(Collected data)
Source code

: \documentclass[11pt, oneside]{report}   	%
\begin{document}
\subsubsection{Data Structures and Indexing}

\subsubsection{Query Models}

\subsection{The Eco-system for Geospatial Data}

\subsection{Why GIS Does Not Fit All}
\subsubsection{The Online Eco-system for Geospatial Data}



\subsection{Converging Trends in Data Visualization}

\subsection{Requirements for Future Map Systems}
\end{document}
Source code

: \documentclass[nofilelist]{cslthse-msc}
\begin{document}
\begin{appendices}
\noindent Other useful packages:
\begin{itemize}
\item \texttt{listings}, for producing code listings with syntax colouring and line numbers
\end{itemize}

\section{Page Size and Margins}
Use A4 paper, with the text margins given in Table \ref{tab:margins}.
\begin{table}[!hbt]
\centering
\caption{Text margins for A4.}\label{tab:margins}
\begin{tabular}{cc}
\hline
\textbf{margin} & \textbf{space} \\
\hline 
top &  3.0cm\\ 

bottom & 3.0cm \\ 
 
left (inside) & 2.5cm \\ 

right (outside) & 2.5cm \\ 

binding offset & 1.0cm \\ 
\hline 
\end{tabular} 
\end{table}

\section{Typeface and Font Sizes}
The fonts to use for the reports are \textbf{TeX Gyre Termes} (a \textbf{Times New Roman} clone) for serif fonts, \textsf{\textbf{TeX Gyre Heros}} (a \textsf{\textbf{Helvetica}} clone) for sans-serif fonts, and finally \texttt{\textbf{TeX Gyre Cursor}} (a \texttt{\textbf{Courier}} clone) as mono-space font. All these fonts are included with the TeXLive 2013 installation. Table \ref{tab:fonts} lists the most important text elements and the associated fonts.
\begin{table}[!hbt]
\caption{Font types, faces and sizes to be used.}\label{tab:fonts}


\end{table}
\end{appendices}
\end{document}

YOUR OBJECTIVE. What you return must match the records above exactly.

RESULT OF THE EXERCISE.
Source code

: \documentclass[11pt, oneside]{report}   	%
\begin{document}
\subsubsection{Data Structures and Indexing}

\subsubsection{Query Models}

\subsection{The Eco-system for Geospatial Data}

\subsection{Why GIS Does Not Fit All}
\subsubsection{The Online Eco-system for Geospatial Data}



\subsection{Converging Trends in Data Visualization}

\subsection{Requirements for Future Map Systems}
\end{document}
Source code

: \documentclass[nofilelist]{cslthse-msc}
\begin{document}
\begin{appendices}
\noindent Other useful packages:
\begin{itemize}
\item \texttt{listings}, for producing code listings with syntax colouring and line numbers
\end{itemize}

\section{Page Size and Margins}
Use A4 paper, with the text margins given in Table \ref{tab:margins}.
\begin{table}[!hbt]
\centering
\caption{Text margins for A4.}\label{tab:margins}
\begin{tabular}{cc}
\hline
\textbf{margin} & \textbf{space} \\
\hline 
top &  3.0cm\\ 

bottom & 3.0cm \\ 
 
left (inside) & 2.5cm \\ 

right (outside) & 2.5cm \\ 

binding offset & 1.0cm \\ 
\hline 
\end{tabular} 
\end{table}

\section{Typeface and Font Sizes}
The fonts to use for the reports are \textbf{TeX Gyre Termes} (a \textbf{Times New Roman} clone) for serif fonts, \textsf{\textbf{TeX Gyre Heros}} (a \textsf{\textbf{Helvetica}} clone) for sans-serif fonts, and finally \texttt{\textbf{TeX Gyre Cursor}} (a \texttt{\textbf{Courier}} clone) as mono-space font. All these fonts are included with the TeXLive 2013 installation. Table \ref{tab:fonts} lists the most important text elements and the associated fonts.
\begin{table}[!hbt]
\caption{Font types, faces and sizes to be used.}\label{tab:fonts}


\end{table}
\end{appendices}
\end{document}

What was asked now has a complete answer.